__What the exercise asks__.
Only the lines that hold "云产品一部" should be in the answer, each copied from the data below.

+===+

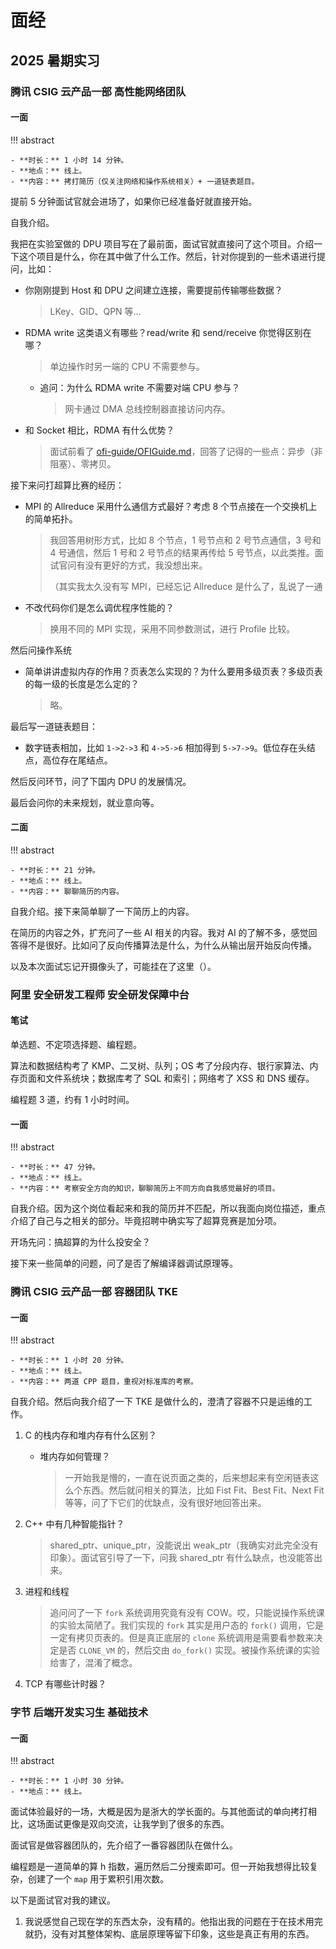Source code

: # 面经

## 2025 暑期实习

### 腾讯 CSIG 云产品一部 高性能网络团队

#### 一面

!!! abstract

    - **时长：** 1 小时 14 分钟。
    - **地点：** 线上。
    - **内容：** 拷打简历（仅关注网络和操作系统相关）+ 一道链表题目。

提前 5 分钟面试官就会进场了，如果你已经准备好就直接开始。

自我介绍。

我把在实验室做的 DPU 项目写在了最前面，面试官就直接问了这个项目。介绍一下这个项目是什么，你在其中做了什么工作。然后，针对你提到的一些术语进行提问，比如：

- 你刚刚提到 Host 和 DPU 之间建立连接，需要提前传输哪些数据？

    > LKey、GID、QPN 等...

- RDMA write 这类语义有哪些？read/write 和 send/receive 你觉得区别在哪？

    > 单边操作时另一端的 CPU 不需要参与。

    - 追问：为什么 RDMA write 不需要对端 CPU 参与？

        > 网卡通过 DMA 总线控制器直接访问内存。

- 和 Socket 相比，RDMA 有什么优势？

    > 面试前看了 [ofi-guide/OFIGuide.md](https://github.com/ofiwg/ofi-guide/blob/master/OFIGuide.md)，回答了记得的一些点：异步（非阻塞）、零拷贝。

接下来问打超算比赛的经历：

- MPI 的 Allreduce 采用什么通信方式最好？考虑 8 个节点接在一个交换机上的简单拓扑。

    > 我回答用树形方式，比如 8 个节点，1 号节点和 2 号节点通信，3 号和 4 号通信，然后 1 号和 2 号节点的结果再传给 5 号节点，以此类推。面试官问有没有更好的方式，我没想出来。
    >
    > （其实我太久没有写 MPI，已经忘记 Allreduce 是什么了，乱说了一通

- 不改代码你们是怎么调优程序性能的？

    > 换用不同的 MPI 实现，采用不同参数测试，进行 Profile 比较。

然后问操作系统

- 简单讲讲虚拟内存的作用？页表怎么实现的？为什么要用多级页表？多级页表的每一级的长度是怎么定的？

    > 略。

最后写一道链表题目：

- 数字链表相加，比如 `1->2->3` 和 `4->5->6` 相加得到 `5->7->9`。低位存在头结点，高位存在尾结点。

然后反问环节，问了下国内 DPU 的发展情况。

最后会问你的未来规划，就业意向等。

#### 二面

!!! abstract

    - **时长：** 21 分钟。
    - **地点：** 线上。
    - **内容：** 聊聊简历的内容。

自我介绍。接下来简单聊了一下简历上的内容。

在简历的内容之外，扩充问了一些 AI 相关的内容。我对 AI 的了解不多，感觉回答得不是很好。比如问了反向传播算法是什么，为什么从输出层开始反向传播。

以及本次面试忘记开摄像头了，可能挂在了这里（）。

### 阿里 安全研发工程师 安全研发保障中台

#### 笔试

单选题、不定项选择题、编程题。

算法和数据结构考了 KMP、二叉树、队列；OS 考了分段内存、银行家算法、内存页面和文件系统块；数据库考了 SQL 和索引；网络考了 XSS 和 DNS 缓存。

编程题 3 道，约有 1 小时时间。

#### 一面

!!! abstract

    - **时长：** 47 分钟。
    - **地点：** 线上。
    - **内容：** 考察安全方向的知识，聊聊简历上不同方向自我感觉最好的项目。

自我介绍。因为这个岗位看起来和我的简历并不匹配，所以我面向岗位描述，重点介绍了自己与之相关的部分。毕竟招聘中确实写了超算竞赛是加分项。

开场先问：搞超算的为什么投安全？

接下来一些简单的问题，问了是否了解编译器调试原理等。

### 腾讯 CSIG 云产品一部 容器团队 TKE

#### 一面

!!! abstract

    - **时长：** 1 小时 20 分钟。
    - **地点：** 线上。
    - **内容：** 两道 CPP 题目，重视对标准库的考察。

自我介绍。然后向我介绍了一下 TKE 是做什么的，澄清了容器不只是运维的工作。

1. C 的栈内存和堆内存有什么区别？

    - 堆内存如何管理？

        > 一开始我是懵的，一直在说页面之类的，后来想起来有空闲链表这么个东西。然后就问相关的算法，比如 Fist Fit、Best Fit、Next Fit 等等，问了下它们的优缺点，没有很好地回答出来。

2. C++ 中有几种智能指针？

    > shared_ptr、unique_ptr，没能说出 weak_ptr（我确实对此完全没有印象）。面试官引导了一下，问我 shared_ptr 有什么缺点，也没能答出来。

3. 进程和线程

    > 追问问了一下 `fork` 系统调用究竟有没有 COW。哎，只能说操作系统课的实验太简陋了。我们实现的 `fork` 其实是用户态的 `fork()` 调用，它是一定有拷贝页表的。但是真正底层的 `clone` 系统调用是需要看参数来决定是否 `CLONE_VM` 的，然后交由 `do_fork()` 实现。被操作系统课的实验给害了，混淆了概念。

4. TCP 有哪些计时器？

### 字节 后端开发实习生 基础技术

#### 一面

!!! abstract

    - **时长：** 1 小时 30 分钟。
    - **地点：** 线上。

面试体验最好的一场，大概是因为是浙大的学长面的。与其他面试的单向拷打相比，这场面试更像是双向交流，让我学到了很多的东西。

面试官是做容器团队的，先介绍了一番容器团队在做什么。

编程题是一道简单的算 h 指数，遍历然后二分搜索即可。但一开始我想得比较复杂，创建了一个 `map` 用于累积引用次数。

以下是面试官对我的建议。

1. 我说感觉自己现在学的东西太杂，没有精的。他指出我的问题在于在技术用完就扔，没有对其整体架构、底层原理等留下印象，这些是真正有用的东西。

+===+

__Result of this exercise__.
### 腾讯 CSIG 云产品一部 高性能网络团队
### 腾讯 CSIG 云产品一部 容器团队 TKE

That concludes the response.